Mean weekly activity space of individual P. pectinata were larger than mean daily activity space (range 0–10.1 km), often by a factor of two or more. This suggests that individuals moved along the river over periods of several days rather than staying in the same location over longer periods. Monthly mean activity space of individuals was greater than mean weekly values, but by less than a factor of two (Table 1), suggesting that activity space was relatively stable over time frames >7 d. The largest individual monthly activity space estimates in 2006 and 2007 were 22.5 and 23.8 km, respectively, suggesting occasional use of nearly the entire study area within a month.
The majority of movements between 30 minute COA positions (91%) were less than 1.0 km, indicating that longer distance movements were rare. Movements between COA positions were significantly related to month (GLM, F9,18800 = 2.06, p = 0.029) and river distance (GLM, F1,18800 = 86.4, p<0.001). Individuals that were located upstream were more likely to move downstream than those located downstream. There was no significant diel difference in the movement of individual P. pectinata between COA positions (GLM, F1,18800 = 0.25, p = 0.62), with overall movements of equal magnitude likely up or down the river either day or night. However, there was a significant interaction between diel period and month (GLM, F9,18800 = 2.45, p<0.001). This interaction suggests that there were monthly differences in the diel movement patterns of P. pectinata. Large movements between COA positions (>5 km) occurred very rarely, mostly in 2007, but were not associated with major freshwater flow events.

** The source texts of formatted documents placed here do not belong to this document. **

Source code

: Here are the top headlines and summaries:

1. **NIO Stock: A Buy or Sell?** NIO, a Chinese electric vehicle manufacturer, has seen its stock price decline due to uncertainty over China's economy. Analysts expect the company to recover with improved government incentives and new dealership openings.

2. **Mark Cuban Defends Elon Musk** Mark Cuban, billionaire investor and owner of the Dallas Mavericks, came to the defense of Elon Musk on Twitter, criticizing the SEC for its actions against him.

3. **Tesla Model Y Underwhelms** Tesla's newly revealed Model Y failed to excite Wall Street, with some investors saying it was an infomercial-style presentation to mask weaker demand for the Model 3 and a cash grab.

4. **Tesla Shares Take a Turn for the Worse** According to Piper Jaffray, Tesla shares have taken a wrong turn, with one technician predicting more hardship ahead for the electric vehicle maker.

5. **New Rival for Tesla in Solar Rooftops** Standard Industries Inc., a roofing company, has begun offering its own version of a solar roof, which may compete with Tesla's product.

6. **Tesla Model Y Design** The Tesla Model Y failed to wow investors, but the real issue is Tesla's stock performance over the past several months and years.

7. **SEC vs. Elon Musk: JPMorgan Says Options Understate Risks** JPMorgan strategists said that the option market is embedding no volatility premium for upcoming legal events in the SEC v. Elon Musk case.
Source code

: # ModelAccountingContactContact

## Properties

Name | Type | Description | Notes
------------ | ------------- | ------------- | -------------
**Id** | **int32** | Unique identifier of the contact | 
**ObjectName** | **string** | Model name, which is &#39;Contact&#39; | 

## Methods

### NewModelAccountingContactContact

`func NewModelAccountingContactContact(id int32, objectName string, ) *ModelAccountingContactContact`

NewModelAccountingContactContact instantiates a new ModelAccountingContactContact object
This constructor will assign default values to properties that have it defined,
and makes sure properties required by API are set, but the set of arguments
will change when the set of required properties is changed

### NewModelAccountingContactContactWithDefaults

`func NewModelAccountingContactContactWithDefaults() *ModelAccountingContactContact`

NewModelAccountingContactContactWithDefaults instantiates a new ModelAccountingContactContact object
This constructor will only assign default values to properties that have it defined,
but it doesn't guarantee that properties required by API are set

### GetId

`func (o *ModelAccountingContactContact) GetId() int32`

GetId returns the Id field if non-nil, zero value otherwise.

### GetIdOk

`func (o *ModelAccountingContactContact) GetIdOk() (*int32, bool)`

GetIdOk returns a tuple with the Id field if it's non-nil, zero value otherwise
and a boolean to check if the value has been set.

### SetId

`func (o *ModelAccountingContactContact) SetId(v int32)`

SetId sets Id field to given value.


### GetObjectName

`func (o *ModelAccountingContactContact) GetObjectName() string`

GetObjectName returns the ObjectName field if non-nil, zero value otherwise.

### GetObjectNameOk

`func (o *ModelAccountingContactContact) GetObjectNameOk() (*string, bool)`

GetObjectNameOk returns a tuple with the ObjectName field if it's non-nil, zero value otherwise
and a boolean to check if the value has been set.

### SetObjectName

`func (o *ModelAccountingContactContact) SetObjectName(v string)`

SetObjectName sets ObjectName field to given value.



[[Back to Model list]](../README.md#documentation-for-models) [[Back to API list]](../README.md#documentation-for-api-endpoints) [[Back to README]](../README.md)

During the study, water temperature ranged from 14.6 to 32.6 C, salinity ranged from 0.1 to 33.6 psu and freshwater inflow ranged from 0.0 to 627.4 m3s−1. Pristis pectinata were present throughout the entire range of these environmental conditions. Salinity was negatively correlated with flow (r2 = 0.646, p<0.001). There were positive correlations between P. pectinata log-transformed mean daily river location and salinity (Figure 5a; r2 = 0.126, p<0.001) and log-transformed mean daily river location and temperature (Figure 5c; r2 = 0.016, p<0.05). There was a negative relationship between log-transformed mean river location and flow (Figure 5b; r2 = 0.116, p<0.001). Distribution of P. pectinata within the river (Figure 6) indicated a significantly different proportion of detections by river location between years (χ2 = 28766, df = 48, p<0.001). Differences between years were likely driven in part by differences in flow regime. During 2005, when flows were high, individuals were in the lower reaches of the river, while periods of little or no flow in 2007 corresponded to periods when individuals were far upriver. This suggests flow, in conjunction with physical factors such as depth, plays some role in individual location within the river, possibly through their influence on salinity. Electivity analysis demonstrated that P. pectinata had an affinity for salinity values between 18 and at least 24 psu (Figure 7). At salinities above 24 psu sample sizes were small and conclusions limited.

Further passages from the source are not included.